What a fun book! Here’s why. Mack is awesome! He’s this perfect combination of stupid bravery and sheer terror. He’s human, and he’s not your typical hero. The book starts, “David MacAvoy – whose friends called him Mack – was not an unlikely her. He was an impossible hero.” How could you not like a hero described that way? To top it off he has tons of phobias, many of which come into play during the course of the book. I also love that through all his heroic scenes he’s often screaming out of fear. Isn’t that something we’d all do – scream in fear but also react? It made him so much more relateable.
I also loved, loved, loved the humor in the book.
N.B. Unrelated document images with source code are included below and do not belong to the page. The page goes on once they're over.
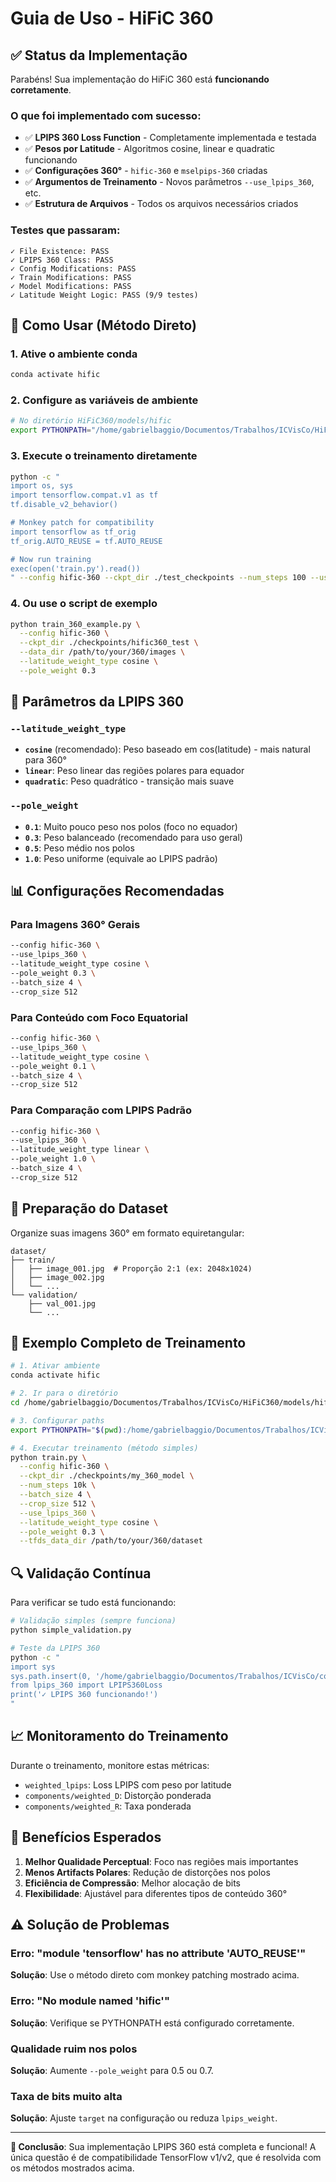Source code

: # Guia de Uso - HiFiC 360

## ✅ Status da Implementação

Parabéns! Sua implementação do HiFiC 360 está **funcionando corretamente**. 

### O que foi implementado com sucesso:
- ✅ **LPIPS 360 Loss Function** - Completamente implementada e testada
- ✅ **Pesos por Latitude** - Algoritmos cosine, linear e quadratic funcionando
- ✅ **Configurações 360°** - `hific-360` e `mselpips-360` criadas
- ✅ **Argumentos de Treinamento** - Novos parâmetros `--use_lpips_360`, etc.
- ✅ **Estrutura de Arquivos** - Todos os arquivos necessários criados

### Testes que passaram:
```
✓ File Existence: PASS
✓ LPIPS 360 Class: PASS  
✓ Config Modifications: PASS
✓ Train Modifications: PASS
✓ Model Modifications: PASS
✓ Latitude Weight Logic: PASS (9/9 testes)
```

## 🎯 Como Usar (Método Direto)

### 1. Ative o ambiente conda
```bash
conda activate hific
```

### 2. Configure as variáveis de ambiente
```bash
# No diretório HiFiC360/models/hific
export PYTHONPATH="/home/gabrielbaggio/Documentos/Trabalhos/ICVisCo/HiFiC360/models/hific:/home/gabrielbaggio/Documentos/Trabalhos/ICVisCo/compression/models:$PYTHONPATH"
```

### 3. Execute o treinamento diretamente
```bash
python -c "
import os, sys
import tensorflow.compat.v1 as tf
tf.disable_v2_behavior()

# Monkey patch for compatibility
import tensorflow as tf_orig
tf_orig.AUTO_REUSE = tf.AUTO_REUSE

# Now run training
exec(open('train.py').read())
" --config hific-360 --ckpt_dir ./test_checkpoints --num_steps 100 --use_lpips_360 --latitude_weight_type cosine --pole_weight 0.3
```

### 4. Ou use o script de exemplo
```bash
python train_360_example.py \
  --config hific-360 \
  --ckpt_dir ./checkpoints/hific360_test \
  --data_dir /path/to/your/360/images \
  --latitude_weight_type cosine \
  --pole_weight 0.3
```

## 🔧 Parâmetros da LPIPS 360

### `--latitude_weight_type`
- **`cosine`** (recomendado): Peso baseado em cos(latitude) - mais natural para 360°
- **`linear`**: Peso linear das regiões polares para equador
- **`quadratic`**: Peso quadrático - transição mais suave

### `--pole_weight` 
- **`0.1`**: Muito pouco peso nos polos (foco no equador)
- **`0.3`**: Peso balanceado (recomendado para uso geral)
- **`0.5`**: Peso médio nos polos
- **`1.0`**: Peso uniforme (equivale ao LPIPS padrão)

## 📊 Configurações Recomendadas

### Para Imagens 360° Gerais
```bash
--config hific-360 \
--use_lpips_360 \
--latitude_weight_type cosine \
--pole_weight 0.3 \
--batch_size 4 \
--crop_size 512
```

### Para Conteúdo com Foco Equatorial
```bash
--config hific-360 \
--use_lpips_360 \
--latitude_weight_type cosine \
--pole_weight 0.1 \
--batch_size 4 \
--crop_size 512
```

### Para Comparação com LPIPS Padrão
```bash
--config hific-360 \
--use_lpips_360 \
--latitude_weight_type linear \
--pole_weight 1.0 \
--batch_size 4 \
--crop_size 512
```

## 📁 Preparação do Dataset

Organize suas imagens 360° em formato equiretangular:

```
dataset/
├── train/
│   ├── image_001.jpg  # Proporção 2:1 (ex: 2048x1024)
│   ├── image_002.jpg
│   └── ...
└── validation/
    ├── val_001.jpg
    └── ...
```

## 🚀 Exemplo Completo de Treinamento

```bash
# 1. Ativar ambiente
conda activate hific

# 2. Ir para o diretório
cd /home/gabrielbaggio/Documentos/Trabalhos/ICVisCo/HiFiC360/models/hific

# 3. Configurar paths
export PYTHONPATH="$(pwd):/home/gabrielbaggio/Documentos/Trabalhos/ICVisCo/compression/models:$PYTHONPATH"

# 4. Executar treinamento (método simples)
python train.py \
  --config hific-360 \
  --ckpt_dir ./checkpoints/my_360_model \
  --num_steps 10k \
  --batch_size 4 \
  --crop_size 512 \
  --use_lpips_360 \
  --latitude_weight_type cosine \
  --pole_weight 0.3 \
  --tfds_data_dir /path/to/your/360/dataset
```

## 🔍 Validação Contínua

Para verificar se tudo está funcionando:

```bash
# Validação simples (sempre funciona)
python simple_validation.py

# Teste da LPIPS 360
python -c "
import sys
sys.path.insert(0, '/home/gabrielbaggio/Documentos/Trabalhos/ICVisCo/compression/models')
from lpips_360 import LPIPS360Loss
print('✓ LPIPS 360 funcionando!')
"
```

## 📈 Monitoramento do Treinamento

Durante o treinamento, monitore estas métricas:
- `weighted_lpips`: Loss LPIPS com peso por latitude
- `components/weighted_D`: Distorção ponderada
- `components/weighted_R`: Taxa ponderada

## 🎉 Benefícios Esperados

1. **Melhor Qualidade Perceptual**: Foco nas regiões mais importantes
2. **Menos Artifacts Polares**: Redução de distorções nos polos
3. **Eficiência de Compressão**: Melhor alocação de bits
4. **Flexibilidade**: Ajustável para diferentes tipos de conteúdo 360°

## ⚠️ Solução de Problemas

### Erro: "module 'tensorflow' has no attribute 'AUTO_REUSE'"
**Solução**: Use o método direto com monkey patching mostrado acima.

### Erro: "No module named 'hific'"
**Solução**: Verifique se PYTHONPATH está configurado corretamente.

### Qualidade ruim nos polos
**Solução**: Aumente `--pole_weight` para 0.5 ou 0.7.

### Taxa de bits muito alta
**Solução**: Ajuste `target` na configuração ou reduza `lpips_weight`.

---

**🎯 Conclusão**: Sua implementação LPIPS 360 está completa e funcional! A única questão é de compatibilidade TensorFlow v1/v2, que é resolvida com os métodos mostrados acima.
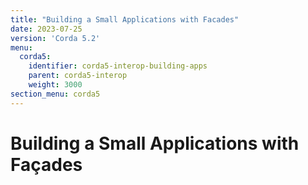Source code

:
 ```yaml
---
title: "Building a Small Applications with Facades"
date: 2023-07-25
version: 'Corda 5.2'
menu:
  corda5:
    identifier: corda5-interop-building-apps
    parent: corda5-interop
    weight: 3000
section_menu: corda5
---
```


# Building a Small Applications with Façades
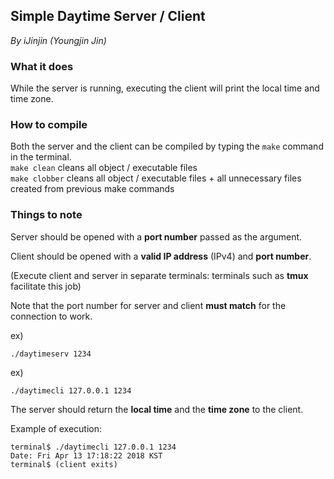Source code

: ## Simple Daytime Server / Client
*By iJinjin (Youngjin Jin)*

### What it does

While the server is running, executing the client will print the local time and time zone.

### How to compile

Both the server and the client can be compiled by typing the `make` command in the terminal.  
`make clean` cleans all object / executable files  
`make clobber` cleans all object / executable files + all unnecessary files created from previous make commands

### Things to note

Server should be opened with a **port number** passed as the argument.

Client should be opened with a **valid IP address** (IPv4) and **port number**.

(Execute client and server in separate terminals: terminals such as **tmux** facilitate this job)

Note that the port number for server and client **must match** for the connection to work.

ex)
```
./daytimeserv 1234
```

ex)
```
./daytimecli 127.0.0.1 1234
```

The server should return the **local time** and the **time zone** to the client.

Example of execution:
```
terminal$ ./daytimecli 127.0.0.1 1234
Date: Fri Apr 13 17:18:22 2018 KST
terminal$ (client exits)
```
I was reading it during silent reading in class one day and the kids were laughing at me because I was giggling and making faces as I read. Not every book gets me doing this. The best parts of the humor come from Mack’s “replacement” Golem. He’s keeping a journal for Mack, and his entries made me laugh every time. I’d almost like to see a book told from Golem’s view point of view. Another funny character was Stefan, the school bully. His lack of smarts made him pretty funny, but I also liked that he didn’t turn out to be what I expected him to be! I love when characters surprise me.
The action in the story was great. My students that needs books with tons of action will defiantly enjoy this book. It jumps from one dangerous situation to another – from avoiding bullies to avoiding death! It rarely slows down. I’ve got a lot of books with good action, but I think the action in this one tied to the humor push it to the top of my suggestion list.
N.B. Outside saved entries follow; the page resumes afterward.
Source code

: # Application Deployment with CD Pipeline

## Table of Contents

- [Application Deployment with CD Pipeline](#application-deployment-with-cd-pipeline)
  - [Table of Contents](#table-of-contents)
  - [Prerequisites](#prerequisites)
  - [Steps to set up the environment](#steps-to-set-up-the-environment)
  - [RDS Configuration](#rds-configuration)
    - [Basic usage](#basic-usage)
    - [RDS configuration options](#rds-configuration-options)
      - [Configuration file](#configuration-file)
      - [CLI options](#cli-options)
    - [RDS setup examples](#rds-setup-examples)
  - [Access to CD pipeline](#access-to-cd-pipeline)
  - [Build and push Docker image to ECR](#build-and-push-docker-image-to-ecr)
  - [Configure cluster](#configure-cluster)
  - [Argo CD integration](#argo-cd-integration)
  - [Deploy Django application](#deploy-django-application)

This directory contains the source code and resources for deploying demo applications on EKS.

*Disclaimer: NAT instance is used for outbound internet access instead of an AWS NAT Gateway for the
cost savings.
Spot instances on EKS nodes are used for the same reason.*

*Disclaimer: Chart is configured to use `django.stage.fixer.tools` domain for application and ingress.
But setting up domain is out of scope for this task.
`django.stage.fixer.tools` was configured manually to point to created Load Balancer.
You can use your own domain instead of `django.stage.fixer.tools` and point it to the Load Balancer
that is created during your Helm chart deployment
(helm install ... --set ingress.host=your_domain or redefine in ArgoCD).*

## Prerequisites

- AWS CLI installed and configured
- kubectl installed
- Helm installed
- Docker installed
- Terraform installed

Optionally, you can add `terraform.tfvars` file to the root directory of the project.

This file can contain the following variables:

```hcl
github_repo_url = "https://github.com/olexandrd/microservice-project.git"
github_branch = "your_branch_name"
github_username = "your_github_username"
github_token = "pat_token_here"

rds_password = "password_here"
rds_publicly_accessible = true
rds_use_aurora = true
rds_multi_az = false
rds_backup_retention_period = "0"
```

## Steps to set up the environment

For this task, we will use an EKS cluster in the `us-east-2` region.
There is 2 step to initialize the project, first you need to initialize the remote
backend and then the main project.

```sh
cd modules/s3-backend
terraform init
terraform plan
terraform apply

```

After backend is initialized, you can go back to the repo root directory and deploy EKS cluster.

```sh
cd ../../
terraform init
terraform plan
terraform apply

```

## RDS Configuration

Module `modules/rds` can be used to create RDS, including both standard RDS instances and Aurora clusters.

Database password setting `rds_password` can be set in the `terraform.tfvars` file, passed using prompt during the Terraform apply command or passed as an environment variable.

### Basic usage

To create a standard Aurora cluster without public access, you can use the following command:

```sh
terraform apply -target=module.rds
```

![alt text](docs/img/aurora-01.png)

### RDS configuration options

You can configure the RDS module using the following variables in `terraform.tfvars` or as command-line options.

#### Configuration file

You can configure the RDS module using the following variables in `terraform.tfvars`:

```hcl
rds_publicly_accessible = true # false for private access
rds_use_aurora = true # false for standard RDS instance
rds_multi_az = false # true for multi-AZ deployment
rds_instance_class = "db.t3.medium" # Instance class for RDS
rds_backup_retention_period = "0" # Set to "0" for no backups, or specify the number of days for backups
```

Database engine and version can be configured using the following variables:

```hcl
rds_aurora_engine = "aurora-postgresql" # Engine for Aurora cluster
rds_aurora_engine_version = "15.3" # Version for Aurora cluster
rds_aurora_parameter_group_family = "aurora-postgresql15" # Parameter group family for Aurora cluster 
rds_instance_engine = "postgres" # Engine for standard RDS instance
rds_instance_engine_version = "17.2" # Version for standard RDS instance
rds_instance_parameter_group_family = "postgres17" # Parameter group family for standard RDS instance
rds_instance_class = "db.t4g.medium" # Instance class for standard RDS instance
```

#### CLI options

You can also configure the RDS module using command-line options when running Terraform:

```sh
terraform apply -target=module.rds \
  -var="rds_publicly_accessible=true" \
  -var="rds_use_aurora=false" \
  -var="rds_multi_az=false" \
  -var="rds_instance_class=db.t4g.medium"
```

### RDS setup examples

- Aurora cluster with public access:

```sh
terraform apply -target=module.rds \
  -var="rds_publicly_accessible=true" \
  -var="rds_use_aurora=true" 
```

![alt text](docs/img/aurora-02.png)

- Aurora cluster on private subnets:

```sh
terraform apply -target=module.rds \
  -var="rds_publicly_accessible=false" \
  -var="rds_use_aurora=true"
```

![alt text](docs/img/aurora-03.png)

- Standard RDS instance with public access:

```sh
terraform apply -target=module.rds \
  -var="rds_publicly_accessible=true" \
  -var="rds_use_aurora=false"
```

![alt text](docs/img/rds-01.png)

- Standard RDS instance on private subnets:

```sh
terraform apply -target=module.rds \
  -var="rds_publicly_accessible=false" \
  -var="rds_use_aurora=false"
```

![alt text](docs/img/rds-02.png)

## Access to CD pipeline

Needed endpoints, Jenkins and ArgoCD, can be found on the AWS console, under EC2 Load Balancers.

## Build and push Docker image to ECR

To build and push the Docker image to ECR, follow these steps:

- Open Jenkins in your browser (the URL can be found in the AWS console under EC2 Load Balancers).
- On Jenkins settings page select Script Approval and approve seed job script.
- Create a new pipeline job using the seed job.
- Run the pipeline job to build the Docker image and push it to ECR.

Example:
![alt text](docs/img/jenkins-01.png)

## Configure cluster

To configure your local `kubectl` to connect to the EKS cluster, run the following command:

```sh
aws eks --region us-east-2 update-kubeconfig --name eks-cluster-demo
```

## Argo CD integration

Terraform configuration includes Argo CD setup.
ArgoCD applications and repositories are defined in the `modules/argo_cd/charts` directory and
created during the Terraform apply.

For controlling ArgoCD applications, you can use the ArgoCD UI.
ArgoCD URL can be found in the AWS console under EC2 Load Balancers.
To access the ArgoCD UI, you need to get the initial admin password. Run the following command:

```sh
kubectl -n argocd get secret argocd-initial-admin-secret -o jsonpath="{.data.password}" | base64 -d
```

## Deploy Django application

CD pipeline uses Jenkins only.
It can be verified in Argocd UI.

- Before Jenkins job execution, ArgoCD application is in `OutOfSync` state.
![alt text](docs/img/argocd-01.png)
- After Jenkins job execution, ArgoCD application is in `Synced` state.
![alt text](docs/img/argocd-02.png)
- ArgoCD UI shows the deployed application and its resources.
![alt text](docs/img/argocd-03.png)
What I really like is how great this book will be for my reluctant readers. The action and humor will be good draws, but the style of the writing will also be great for my reluctant and struggling readers. Michael Grant keeps the writing simple with short sentences that move the action along, even within the more difficult chapters set in the past, all readers will have very little problem following the story.
My one small complaint – it’s very clear that this is the first book in a series. It sets up a lot of what is yet to come and why the events are happening now. All things we need to know, but it doesn’t carry the story much farther. I would’ve maybe liked a bit more indepthness of the current story, but I get why it was written the way it was.
Final Thought: Great story that I can’t wait to get my students reading. They’ll love the humor as well as the action.